Терпеть не могу коричневый цвет, он нагоняет на меня тоску. Красный и оранжевый действуют на нервы, от желтого болят глаза. Я бы не возражал, будь мир вокруг сине-зеленым, с вкраплениями черного, белого и фиолетового.
Ладно, выбирать не приходится. Главное, что здесь аккуратно и тихо.
Да и какая разница – коричневый, малиновый, голубой… В любом случае через несколько минут глаза привыкают и перестают замечать. Все можно перестать замечать, ко всему привыкнуть: и к себе – к любому, и ко всякому отношению. И к любви, и к ее отсутствию.
Я медленно шел по проходу между столами, раздумывая, куда сесть. Плохо, когда выбор слишком большой: что бы в итоге ни предпочел, обязательно будет казаться, что упущенная возможность была лучше.
Мужчина за столом повернул голову, отведя взор от окна. Не то увидел, что ему было нужно, не то потерял надежду разглядеть. Обернулся и вроде бы обрадовался мне: лицо как-то прояснилось.
Наверное, ему около шестидесяти или все семьдесят, просто он хорошо сохранился. Волосы абсолютно белые, а глаза ярко-голубые, ничуть не выцветшие, как это часто бывает у стариков. Да его и стариком невозможно назвать: статный, прямой, морщин совсем немного.

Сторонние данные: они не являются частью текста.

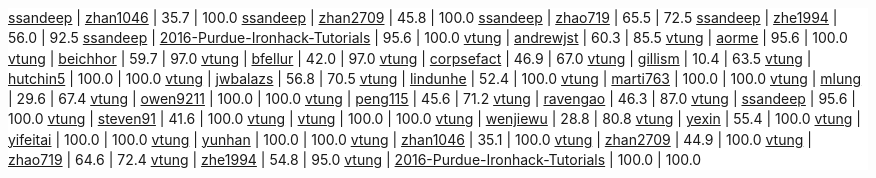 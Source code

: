 [ssandeep](http://goldironhack2016.herokuapp.com/p3-ssandeep/home.html) | [zhan1046](http://goldironhack-zhan1046-2016.herokuapp.com/) | 35.7 | 100.0
[ssandeep](http://goldironhack2016.herokuapp.com/p3-ssandeep/home.html) | [zhan2709](http://goldironhack-zhan2709-2016.herokuapp.com/) | 45.8 | 100.0
[ssandeep](http://goldironhack2016.herokuapp.com/p3-ssandeep/home.html) | [zhao719](http://goldironhack-zhao719-2016.herokuapp.com/) | 65.5 | 72.5
[ssandeep](http://goldironhack2016.herokuapp.com/p3-ssandeep/home.html) | [zhe1994](http://goldironhack-zhe1994-2016.herokuapp.com/) | 56.0 | 92.5
[ssandeep](http://goldironhack2016.herokuapp.com/p3-ssandeep/home.html) | [2016-Purdue-Ironhack-Tutorials](http://rawgit.com/priyankjain/2016-Purdue-Ironhack-Tutorials/master/2016-Purdue-Ironhacks-Tutorial-Project.html) | 95.6 | 100.0
[vtung](http://goldironhack2016.herokuapp.com/p3-vtung/home.html) | [andrewjst](http://goldironhack-andrewjst-2016.herokuapp.com/) | 60.3 | 85.5
[vtung](http://goldironhack2016.herokuapp.com/p3-vtung/home.html) | [aorme](http://goldironhack-aorme-2016.herokuapp.com/) | 95.6 | 100.0
[vtung](http://goldironhack2016.herokuapp.com/p3-vtung/home.html) | [beichhor](http://goldironhack-beichhor-2016.herokuapp.com/) | 59.7 | 97.0
[vtung](http://goldironhack2016.herokuapp.com/p3-vtung/home.html) | [bfellur](http://goldironhack-bfellur-2016.herokuapp.com/) | 42.0 | 97.0
[vtung](http://goldironhack2016.herokuapp.com/p3-vtung/home.html) | [corpsefact](http://goldironhack-corpsefact-2016.herokuapp.com/) | 46.9 | 67.0
[vtung](http://goldironhack2016.herokuapp.com/p3-vtung/home.html) | [gillism](http://goldironhack-gillism-2016.herokuapp.com/) | 10.4 | 63.5
[vtung](http://goldironhack2016.herokuapp.com/p3-vtung/home.html) | [hutchin5](http://goldironhack-hutchin5-2016.herokuapp.com/) | 100.0 | 100.0
[vtung](http://goldironhack2016.herokuapp.com/p3-vtung/home.html) | [jwbalazs](http://goldironhack-jwbalazs-2016.herokuapp.com/) | 56.8 | 70.5
[vtung](http://goldironhack2016.herokuapp.com/p3-vtung/home.html) | [lindunhe](http://goldironhack-lindunhe-2016.herokuapp.com/) | 52.4 | 100.0
[vtung](http://goldironhack2016.herokuapp.com/p3-vtung/home.html) | [marti763](http://goldironhack-marti763-2016.herokuapp.com/) | 100.0 | 100.0
[vtung](http://goldironhack2016.herokuapp.com/p3-vtung/home.html) | [mlung](http://goldironhack-mlung-2016.herokuapp.com/) | 29.6 | 67.4
[vtung](http://goldironhack2016.herokuapp.com/p3-vtung/home.html) | [owen9211](http://goldironhack-owen9211-2016.herokuapp.com/) | 100.0 | 100.0
[vtung](http://goldironhack2016.herokuapp.com/p3-vtung/home.html) | [peng115](http://goldironhack-peng115-2016.herokuapp.com/) | 45.6 | 71.2
[vtung](http://goldironhack2016.herokuapp.com/p3-vtung/home.html) | [ravengao](http://goldironhack-ravengao-2016.herokuapp.com/) | 46.3 | 87.0
[vtung](http://goldironhack2016.herokuapp.com/p3-vtung/home.html) | [ssandeep](http://goldironhack-ssandeep-2016.herokuapp.com/) | 95.6 | 100.0
[vtung](http://goldironhack2016.herokuapp.com/p3-vtung/home.html) | [steven91](http://goldironhack-steven91-2016.herokuapp.com/) | 41.6 | 100.0
[vtung](http://goldironhack2016.herokuapp.com/p3-vtung/home.html) | [vtung](http://goldironhack-vtung-2016.herokuapp.com/) | 100.0 | 100.0
[vtung](http://goldironhack2016.herokuapp.com/p3-vtung/home.html) | [wenjiewu](http://goldironhack-wenjiewu-2016.herokuapp.com/) | 28.8 | 80.8
[vtung](http://goldironhack2016.herokuapp.com/p3-vtung/home.html) | [yexin](http://goldironhack-yexin-2016.herokuapp.com/) | 55.4 | 100.0
[vtung](http://goldironhack2016.herokuapp.com/p3-vtung/home.html) | [yifeitai](http://goldironhack-yifeitai-2016.herokuapp.com/) | 100.0 | 100.0
[vtung](http://goldironhack2016.herokuapp.com/p3-vtung/home.html) | [yunhan](http://goldironhack-yunhan-2016.herokuapp.com/) | 100.0 | 100.0
[vtung](http://goldironhack2016.herokuapp.com/p3-vtung/home.html) | [zhan1046](http://goldironhack-zhan1046-2016.herokuapp.com/) | 35.1 | 100.0
[vtung](http://goldironhack2016.herokuapp.com/p3-vtung/home.html) | [zhan2709](http://goldironhack-zhan2709-2016.herokuapp.com/) | 44.9 | 100.0
[vtung](http://goldironhack2016.herokuapp.com/p3-vtung/home.html) | [zhao719](http://goldironhack-zhao719-2016.herokuapp.com/) | 64.6 | 72.4
[vtung](http://goldironhack2016.herokuapp.com/p3-vtung/home.html) | [zhe1994](http://goldironhack-zhe1994-2016.herokuapp.com/) | 54.8 | 95.0
[vtung](http://goldironhack2016.herokuapp.com/p3-vtung/home.html) | [2016-Purdue-Ironhack-Tutorials](http://rawgit.com/priyankjain/2016-Purdue-Ironhack-Tutorials/master/2016-Purdue-Ironhacks-Tutorial-Project.html) | 100.0 | 100.0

Мне захотелось заговорить с ним. Показалось, что он добрый, умный, а может, даже еще и остроумный. Если мне повезет.
Я надеялся, он пригласит меня сесть рядом – и он пригласил.
– Присаживайтесь! Что ж мы будем в разных углах, как пни на поляне торчать?
– Спасибо. – Я занял место напротив.
– Меня зовут Петром Афанасьевичем, а вас?
Я назвался, и мы обменялись рукопожатием.
Стол перед нами был пуст – только салфетница да солонка; в небольшой продолговатой вазе пригорюнилась ветка пихты.
– Вы уже поели?
– Нет, только что заказал. Жду.
Какое-то время мы оба молчали, приглядываясь друг к другу. Мне хотелось о многом поговорить, но одновременно с этим страшно было начинать разговор. Возможно, я слишком многого ждал и от Петра Афанасьевича, и от нашей беседы. Обидно было бы разочароваться.
Открылась дверь – видимо, там была кухня. В зал вышла женщина в черной строгой юбке и белой блузке. Немолодая и некрасивая: глаза маленькие, нос большой. Темные волосы острижены почти под ноль, как у тифозных больных. Не то чтобы я часто видел тифозных больных, но читал, что стригут их коротко: противоэпидемическая мера.
В руках официантки был поднос. Она поставила его на стол и принялась сноровисто сгружать тарелки. На меня она внимания не обращала.
Петр Афанасьевич заказал винегрет, борщ и гречку с подливой. Расставив тарелки, женщина, похоже, собралась уходить. Меня это задело: я что, пустое место?
– Мне бы тоже позавтракать, – проговорил я.
– Пообедать, – поправила она, глядя в сторону. – Уже половина первого. Продерут глаза к полудню и являются. А ты корми.
Ничего себе – такое неприкрытое и очевидное хамство! Петр Афанасьевич смотрел на меня, будто ждал, как я отреагирую.
– Я, кажется, не домой к вам пришел. Здесь ведь ресторан? Вот и…
– Что будете? – перебила она, не реагируя на мои слова.
Мне хотелось заказать то же, что и Петр Афанасьевич. Еда в его тарелках выглядела аппетитно, к тому же винегрет – мой любимый салат. Но вместо этого я неожиданно для себя спросил:
– Рыба есть у вас?
Терпеть не могу рыбу, никогда ее не ем. Зачем спросил – сам не знаю.
– Нету, – процедила официантка.
– Жаль, – сказал я. – Рыба полезная. В ней фосфор. Для костей хорошо.
Официантка наконец удостоила меня взглядом. В глазах читалось плохо скрытое бешенство, и у меня на душе потеплело. Один – один.